- **The problem**: Each of the lines from the one that contains "- **模块(Module)" to the end of the entries below should be output exactly.

################

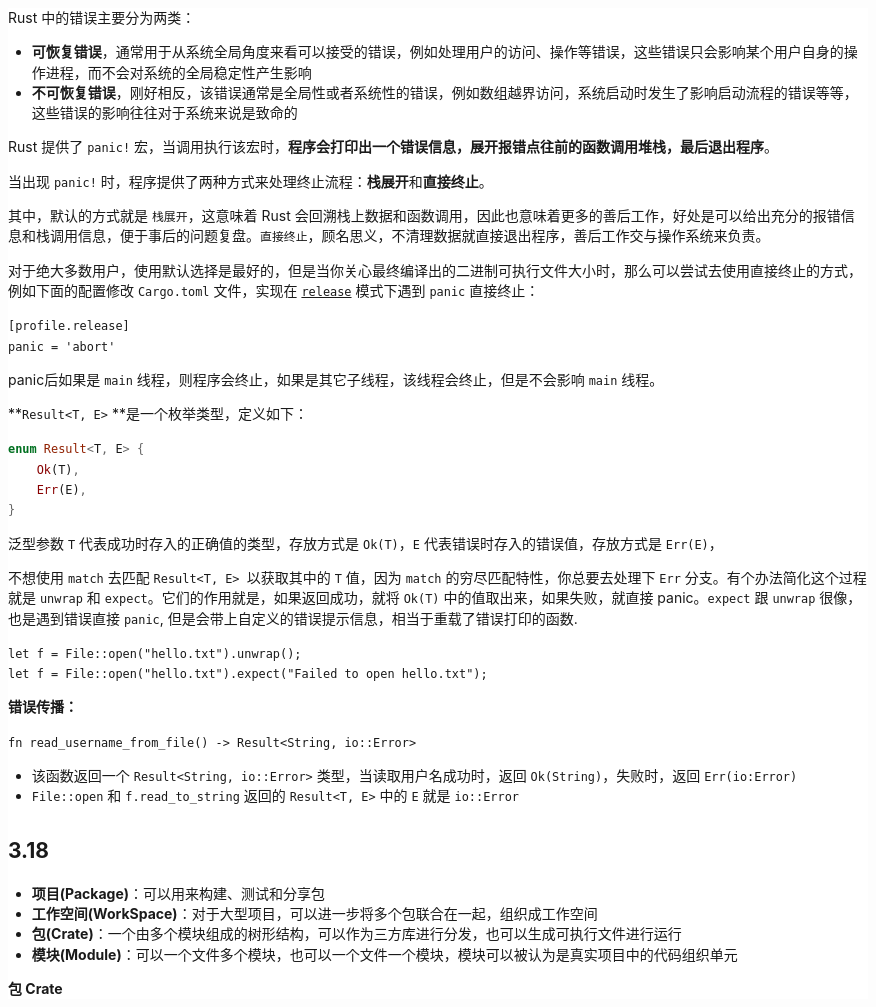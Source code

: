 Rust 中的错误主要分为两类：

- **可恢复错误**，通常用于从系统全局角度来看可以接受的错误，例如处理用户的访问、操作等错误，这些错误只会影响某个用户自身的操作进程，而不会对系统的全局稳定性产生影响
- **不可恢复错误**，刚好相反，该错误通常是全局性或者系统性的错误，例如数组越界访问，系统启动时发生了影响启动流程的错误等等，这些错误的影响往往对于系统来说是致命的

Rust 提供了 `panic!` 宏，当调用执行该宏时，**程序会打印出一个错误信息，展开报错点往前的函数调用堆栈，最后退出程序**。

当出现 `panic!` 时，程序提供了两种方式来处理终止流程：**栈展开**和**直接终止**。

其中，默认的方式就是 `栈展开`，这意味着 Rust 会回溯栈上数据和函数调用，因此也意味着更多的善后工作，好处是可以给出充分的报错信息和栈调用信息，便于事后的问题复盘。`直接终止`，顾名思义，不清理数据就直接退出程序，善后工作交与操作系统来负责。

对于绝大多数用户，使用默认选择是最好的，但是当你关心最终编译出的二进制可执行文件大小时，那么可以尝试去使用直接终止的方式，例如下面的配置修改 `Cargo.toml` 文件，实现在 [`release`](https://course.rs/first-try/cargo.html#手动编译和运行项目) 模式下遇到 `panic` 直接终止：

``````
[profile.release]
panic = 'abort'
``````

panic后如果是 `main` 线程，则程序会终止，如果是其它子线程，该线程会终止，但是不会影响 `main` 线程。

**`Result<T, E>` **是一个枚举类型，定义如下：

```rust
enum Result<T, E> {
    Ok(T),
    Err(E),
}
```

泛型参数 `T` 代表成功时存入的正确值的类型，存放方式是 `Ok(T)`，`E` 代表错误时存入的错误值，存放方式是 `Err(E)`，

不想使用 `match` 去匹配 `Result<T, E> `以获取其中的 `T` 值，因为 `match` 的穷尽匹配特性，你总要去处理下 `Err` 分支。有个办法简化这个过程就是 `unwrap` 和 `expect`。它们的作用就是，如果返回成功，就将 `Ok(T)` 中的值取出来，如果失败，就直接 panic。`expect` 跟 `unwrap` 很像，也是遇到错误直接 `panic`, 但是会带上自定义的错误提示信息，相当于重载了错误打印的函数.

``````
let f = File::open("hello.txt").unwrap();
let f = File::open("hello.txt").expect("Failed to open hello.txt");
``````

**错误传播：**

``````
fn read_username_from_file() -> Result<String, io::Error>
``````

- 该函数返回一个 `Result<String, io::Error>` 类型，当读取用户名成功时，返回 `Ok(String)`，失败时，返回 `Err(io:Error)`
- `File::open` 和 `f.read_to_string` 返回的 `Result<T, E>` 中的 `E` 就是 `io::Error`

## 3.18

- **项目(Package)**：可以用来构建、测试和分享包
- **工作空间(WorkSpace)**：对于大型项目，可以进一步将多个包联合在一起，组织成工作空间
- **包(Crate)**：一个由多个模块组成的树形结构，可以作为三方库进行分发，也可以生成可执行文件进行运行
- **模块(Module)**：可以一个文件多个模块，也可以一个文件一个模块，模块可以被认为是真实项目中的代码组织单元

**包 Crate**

################

- **The completed task**:
- **模块(Module)**：可以一个文件多个模块，也可以一个文件一个模块，模块可以被认为是真实项目中的代码组织单元

**包 Crate**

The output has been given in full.